I can provide some pretty specific examples. I have a friend that I used to make efforts to spend some time with. Nothing fancy, just the occasional meeting for coffee or beer. During one meet-up, we decided to grab some dinner at a local restaurant. It was only once the menus were in our hands that it was revealed that the friend was actually short of cash and probably shouldn’t order anything to eat. I’m usually pretty game for letting people find their own way and I agree that if one can’t afford to eat out, one shouldn’t.

That being said, I could hardly sit there and order food when the friend I invited out would sit there with a glass of restaurant tap water. Even if we had gotten together for the conversation and company, it would still throw a wrench into the energy of the evening, so I offered to buy dinner. After the usual back and forth, the friend relented and “agreed” to let me buy dinner. Okay, no big deal, right? If I can’t buy a friend a meal every once in a while, then what’s the point? But there was plenty of other things we could have done that would have cost nothing and been just as pleasant, so I felt a bit off at the fact that dinner was agreed to in the first place.

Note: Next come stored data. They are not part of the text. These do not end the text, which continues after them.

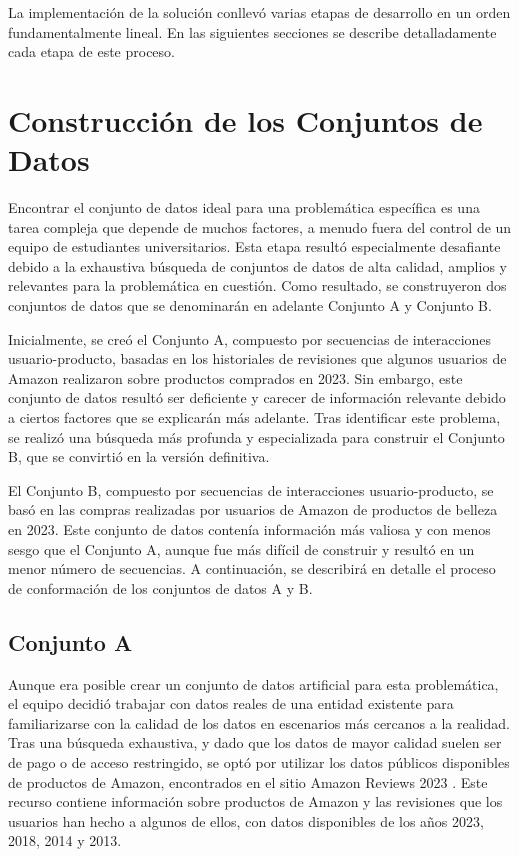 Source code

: \documentclass[runningheads]{llncs}
\begin{document}
La implementación de la solución conllevó varias etapas de desarrollo en un orden fundamentalmente lineal. En las siguientes secciones se describe detalladamente cada etapa de este proceso.

\section{Construcción de los Conjuntos de Datos}

Encontrar el conjunto de datos ideal para una problemática específica es una tarea compleja que depende de muchos factores, a menudo fuera del control de un equipo de estudiantes universitarios. Esta etapa resultó especialmente desafiante debido a la exhaustiva búsqueda de conjuntos de datos de alta calidad, amplios y relevantes para la problemática en cuestión. Como resultado, se construyeron dos conjuntos de datos que se denominarán en adelante Conjunto A y Conjunto B.

Inicialmente, se creó el Conjunto A, compuesto por secuencias de interacciones usuario-producto, basadas en los historiales de revisiones que algunos usuarios de Amazon realizaron sobre productos comprados en 2023. Sin embargo, este conjunto de datos resultó ser deficiente y carecer de información relevante debido a ciertos factores que se explicarán más adelante. Tras identificar este problema, se realizó una búsqueda más profunda y especializada para construir el Conjunto B, que se convirtió en la versión definitiva.

El Conjunto B, compuesto por secuencias de interacciones usuario-producto, se basó en las compras realizadas por usuarios de Amazon de productos de belleza en 2023. Este conjunto de datos contenía información más valiosa y con menos sesgo que el Conjunto A, aunque fue más difícil de construir y resultó en un menor número de secuencias. A continuación, se describirá en detalle el proceso de conformación de los conjuntos de datos A y B.

\subsection{Conjunto A}

Aunque era posible crear un conjunto de datos artificial para esta problemática, el equipo decidió trabajar con datos reales de una entidad existente para familiarizarse con la calidad de los datos en escenarios más cercanos a la realidad. Tras una búsqueda exhaustiva, y dado que los datos de mayor calidad suelen ser de pago o de acceso restringido, se optó por utilizar los datos públicos disponibles de productos de Amazon, encontrados en el sitio Amazon Reviews 2023 . Este recurso contiene información sobre productos de Amazon y las revisiones que los usuarios han hecho a algunos de ellos, con datos disponibles de los años 2023, 2018, 2014 y 2013.
\end{document}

On the second occasion, we decided to go out for coffee. It was agreed that I would pick up the friend so that we could make our way somewhere to relax and have some good conversation. Once I picked the friend up, I was asked to make a “quick stop” along the way… Seems the friend had lent out a vehicle to someone and it was now dead and required a boost. Basically, I was needed to reach the lent vehicle and use my own vehicle to provide a boost. Nice. After attending to that matter and spending some time out in the cold (it was deep winter, at the time) it was late enough and I had grown tired and we called it a night.

I’m a strong believer of giving people the benefit of the doubt, so I agreed to meet on a third occasion. This time, I provided conditions that worked in my favour. I agreed to meet the friend at a local pub that was only five minutes from my home and the friend would have to find their own way there. It was agreed that we would meet at 6 pm. As is my custom, I arrived at about 5:50 and ordered the first round so it would be ready when the friend arrived. 6 o’clock came and went with no appearance from the friend. Okay. 6:30 hits and I had consumed my beer, so I texted the friend asking when I could expect an appearance.

6:45 struck and I still hadn’t received a response. It’s unconscionable to waste cold beer, so I decided to start on the second round I had provided for the friend. Another could easily be ordered upon their arrival. I texted my wife and asked her opinion on how long I should wait. She replied that it was up to me but that I had already waited far longer than necessary, especially since my messages were going unanswered. Since I was on a second round, I would remain and allow some time, since I still needed to make my way home.

Shortly after 7 pm, the friend finally phoned me and provided some reasoning for being well over an hour late, despite it changing nothing of the current situation. I was asked if I was willing to wait a little bit so they could join me. I declined, since I had already consumed two drinks and still had to make my way home. The friend apologized and indicated that we’d make plans to get together on another night. Needless to say, I stopped trying after that. And this is only one of the examples of why I find it difficult to maintain friendships. There are many others.

For example, I have a long-standing friend from back home, who only ever seems to come visit me when he’s working. Seriously. He’ll only stop in if he can sit and catch up while on his company’s time, which seriously sucks. Just recently, I invited him to my home for a beer, to which he agreed. He was supposed to pop in around 6 o’clock after we had all eaten dinner. At 6:30, he sends me a text message to say that he wanted to walk his dog before driving up and would be at my place around 8 o’clock. Seriously??? With a young son and a toddler to get to bed around that time, I didn’t feel right about hanging out in the garage with beer while my wife dealt with both kids. Light knows she does enough of that in the mornings while I’m gone to work. But what’s more is it pissed me off that he only contacted me half an hour AFTER his agreed time to show up.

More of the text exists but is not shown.